→ **TASK ITEM**: Every line of the entries below from the one containing "### Interpret the XDI_readfile error code" to the one containing "- Core Java", both ends included, must be written out exactly. No other line belongs in the answer.
*** Opening DATA RECORDS ***
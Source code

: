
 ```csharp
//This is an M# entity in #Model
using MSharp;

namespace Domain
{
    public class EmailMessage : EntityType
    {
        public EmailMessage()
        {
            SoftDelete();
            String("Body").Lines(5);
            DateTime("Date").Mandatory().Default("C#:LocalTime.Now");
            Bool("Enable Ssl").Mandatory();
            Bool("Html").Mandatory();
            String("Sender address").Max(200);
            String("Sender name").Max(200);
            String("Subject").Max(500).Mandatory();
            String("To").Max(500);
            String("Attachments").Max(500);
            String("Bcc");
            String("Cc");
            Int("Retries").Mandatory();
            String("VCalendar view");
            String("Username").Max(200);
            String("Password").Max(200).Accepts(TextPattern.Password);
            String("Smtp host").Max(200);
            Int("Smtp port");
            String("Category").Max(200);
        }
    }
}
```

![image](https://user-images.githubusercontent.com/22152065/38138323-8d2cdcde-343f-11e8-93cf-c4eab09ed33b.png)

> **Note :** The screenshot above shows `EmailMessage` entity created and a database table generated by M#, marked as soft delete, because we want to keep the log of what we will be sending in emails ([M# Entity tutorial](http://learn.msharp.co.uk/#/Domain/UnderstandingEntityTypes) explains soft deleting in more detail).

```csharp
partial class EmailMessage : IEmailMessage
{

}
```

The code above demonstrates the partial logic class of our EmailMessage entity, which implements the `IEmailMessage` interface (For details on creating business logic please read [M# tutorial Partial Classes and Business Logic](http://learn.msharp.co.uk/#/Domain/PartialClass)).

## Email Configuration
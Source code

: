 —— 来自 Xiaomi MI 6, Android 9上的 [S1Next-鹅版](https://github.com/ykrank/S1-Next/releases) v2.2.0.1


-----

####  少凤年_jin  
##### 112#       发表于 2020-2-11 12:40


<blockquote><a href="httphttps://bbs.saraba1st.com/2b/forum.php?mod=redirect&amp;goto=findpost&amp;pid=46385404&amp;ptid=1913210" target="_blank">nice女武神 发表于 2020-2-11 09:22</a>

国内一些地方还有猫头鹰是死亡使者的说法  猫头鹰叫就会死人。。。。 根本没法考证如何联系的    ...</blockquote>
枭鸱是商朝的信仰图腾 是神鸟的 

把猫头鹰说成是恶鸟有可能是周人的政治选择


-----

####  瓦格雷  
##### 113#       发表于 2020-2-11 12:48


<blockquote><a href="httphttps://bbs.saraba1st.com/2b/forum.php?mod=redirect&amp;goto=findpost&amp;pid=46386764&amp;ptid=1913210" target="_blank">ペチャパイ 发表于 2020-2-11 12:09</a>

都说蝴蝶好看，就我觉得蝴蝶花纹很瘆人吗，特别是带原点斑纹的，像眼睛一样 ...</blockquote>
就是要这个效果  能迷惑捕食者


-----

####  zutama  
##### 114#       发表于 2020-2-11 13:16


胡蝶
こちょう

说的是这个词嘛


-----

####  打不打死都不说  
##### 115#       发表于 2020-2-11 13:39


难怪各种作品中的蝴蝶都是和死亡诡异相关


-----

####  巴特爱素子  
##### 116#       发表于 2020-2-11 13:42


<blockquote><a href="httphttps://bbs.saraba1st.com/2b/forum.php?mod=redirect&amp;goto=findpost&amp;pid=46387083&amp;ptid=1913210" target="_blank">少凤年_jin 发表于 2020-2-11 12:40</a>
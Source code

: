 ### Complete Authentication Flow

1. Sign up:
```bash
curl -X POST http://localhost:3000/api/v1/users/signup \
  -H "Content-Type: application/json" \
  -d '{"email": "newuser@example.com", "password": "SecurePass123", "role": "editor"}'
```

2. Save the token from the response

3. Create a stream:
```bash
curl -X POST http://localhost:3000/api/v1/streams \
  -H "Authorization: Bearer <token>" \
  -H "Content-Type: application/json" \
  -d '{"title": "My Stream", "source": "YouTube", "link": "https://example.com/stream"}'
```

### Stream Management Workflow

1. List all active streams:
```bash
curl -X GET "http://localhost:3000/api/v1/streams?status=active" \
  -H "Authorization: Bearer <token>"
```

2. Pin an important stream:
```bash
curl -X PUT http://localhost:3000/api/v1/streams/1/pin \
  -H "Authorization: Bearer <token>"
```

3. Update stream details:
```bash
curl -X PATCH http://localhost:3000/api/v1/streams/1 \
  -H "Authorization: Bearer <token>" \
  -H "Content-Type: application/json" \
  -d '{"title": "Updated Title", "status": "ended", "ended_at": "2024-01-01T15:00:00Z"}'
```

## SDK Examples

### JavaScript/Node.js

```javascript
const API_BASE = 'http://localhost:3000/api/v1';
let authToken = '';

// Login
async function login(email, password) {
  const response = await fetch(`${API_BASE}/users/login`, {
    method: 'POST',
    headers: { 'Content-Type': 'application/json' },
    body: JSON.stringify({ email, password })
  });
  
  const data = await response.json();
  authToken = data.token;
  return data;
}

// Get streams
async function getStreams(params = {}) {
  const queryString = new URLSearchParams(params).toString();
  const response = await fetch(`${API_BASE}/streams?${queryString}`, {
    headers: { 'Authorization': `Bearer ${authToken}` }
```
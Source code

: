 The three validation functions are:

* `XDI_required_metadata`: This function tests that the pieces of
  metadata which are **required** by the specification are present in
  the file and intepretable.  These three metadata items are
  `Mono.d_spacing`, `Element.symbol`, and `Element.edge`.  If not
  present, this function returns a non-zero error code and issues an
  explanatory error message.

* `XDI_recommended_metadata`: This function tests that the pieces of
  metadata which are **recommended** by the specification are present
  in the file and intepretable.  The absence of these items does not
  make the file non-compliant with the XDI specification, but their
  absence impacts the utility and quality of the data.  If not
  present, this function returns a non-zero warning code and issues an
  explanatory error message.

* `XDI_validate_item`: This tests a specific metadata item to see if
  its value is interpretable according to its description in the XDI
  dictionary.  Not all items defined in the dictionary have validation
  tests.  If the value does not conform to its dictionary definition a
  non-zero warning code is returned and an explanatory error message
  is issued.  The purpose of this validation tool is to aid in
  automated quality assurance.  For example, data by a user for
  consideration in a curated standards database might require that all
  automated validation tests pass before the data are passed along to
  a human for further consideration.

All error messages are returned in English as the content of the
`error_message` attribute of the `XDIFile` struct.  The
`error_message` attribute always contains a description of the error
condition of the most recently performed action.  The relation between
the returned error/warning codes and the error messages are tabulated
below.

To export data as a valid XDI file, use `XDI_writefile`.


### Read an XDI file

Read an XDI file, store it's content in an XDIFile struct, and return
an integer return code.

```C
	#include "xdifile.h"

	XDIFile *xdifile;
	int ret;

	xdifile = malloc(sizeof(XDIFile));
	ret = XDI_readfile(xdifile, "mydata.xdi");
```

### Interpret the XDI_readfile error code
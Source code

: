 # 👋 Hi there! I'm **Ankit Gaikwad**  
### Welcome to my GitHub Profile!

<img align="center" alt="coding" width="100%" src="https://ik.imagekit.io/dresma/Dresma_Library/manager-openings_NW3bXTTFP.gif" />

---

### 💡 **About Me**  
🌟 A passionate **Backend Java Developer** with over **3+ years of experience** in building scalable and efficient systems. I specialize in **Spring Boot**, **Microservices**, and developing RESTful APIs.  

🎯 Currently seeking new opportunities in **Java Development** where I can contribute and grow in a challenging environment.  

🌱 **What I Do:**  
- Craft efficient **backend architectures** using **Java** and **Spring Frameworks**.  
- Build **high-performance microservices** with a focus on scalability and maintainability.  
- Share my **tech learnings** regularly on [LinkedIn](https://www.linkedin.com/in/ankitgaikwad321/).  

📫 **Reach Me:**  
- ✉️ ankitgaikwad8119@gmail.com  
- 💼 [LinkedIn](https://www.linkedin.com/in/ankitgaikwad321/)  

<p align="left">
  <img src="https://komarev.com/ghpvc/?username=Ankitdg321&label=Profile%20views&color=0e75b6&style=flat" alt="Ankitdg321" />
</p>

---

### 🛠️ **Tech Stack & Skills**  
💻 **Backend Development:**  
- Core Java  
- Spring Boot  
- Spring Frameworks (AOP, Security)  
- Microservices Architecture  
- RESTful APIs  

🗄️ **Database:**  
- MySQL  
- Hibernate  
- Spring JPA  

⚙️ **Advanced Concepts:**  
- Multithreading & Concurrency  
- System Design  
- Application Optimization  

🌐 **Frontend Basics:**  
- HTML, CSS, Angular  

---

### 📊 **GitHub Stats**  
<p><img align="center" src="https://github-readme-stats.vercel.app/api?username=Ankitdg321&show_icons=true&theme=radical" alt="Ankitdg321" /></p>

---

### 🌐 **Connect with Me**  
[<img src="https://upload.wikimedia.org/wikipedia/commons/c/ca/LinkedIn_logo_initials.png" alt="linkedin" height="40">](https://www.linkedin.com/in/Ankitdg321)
*** Closing DATA RECORDS ***
→ **OUTPUT BELOW**:
### Interpret the XDI_readfile error code
Source code

: # 👋 Hi there! I'm **Ankit Gaikwad**  
### Welcome to my GitHub Profile!

<img align="center" alt="coding" width="100%" src="https://ik.imagekit.io/dresma/Dresma_Library/manager-openings_NW3bXTTFP.gif" />

---

### 💡 **About Me**  
🌟 A passionate **Backend Java Developer** with over **3+ years of experience** in building scalable and efficient systems. I specialize in **Spring Boot**, **Microservices**, and developing RESTful APIs.  

🎯 Currently seeking new opportunities in **Java Development** where I can contribute and grow in a challenging environment.  

🌱 **What I Do:**  
- Craft efficient **backend architectures** using **Java** and **Spring Frameworks**.  
- Build **high-performance microservices** with a focus on scalability and maintainability.  
- Share my **tech learnings** regularly on [LinkedIn](https://www.linkedin.com/in/ankitgaikwad321/).  

📫 **Reach Me:**  
- ✉️ ankitgaikwad8119@gmail.com  
- 💼 [LinkedIn](https://www.linkedin.com/in/ankitgaikwad321/)  

<p align="left">
  <img src="https://komarev.com/ghpvc/?username=Ankitdg321&label=Profile%20views&color=0e75b6&style=flat" alt="Ankitdg321" />
</p>

---

### 🛠️ **Tech Stack & Skills**  
💻 **Backend Development:**  
- Core Java  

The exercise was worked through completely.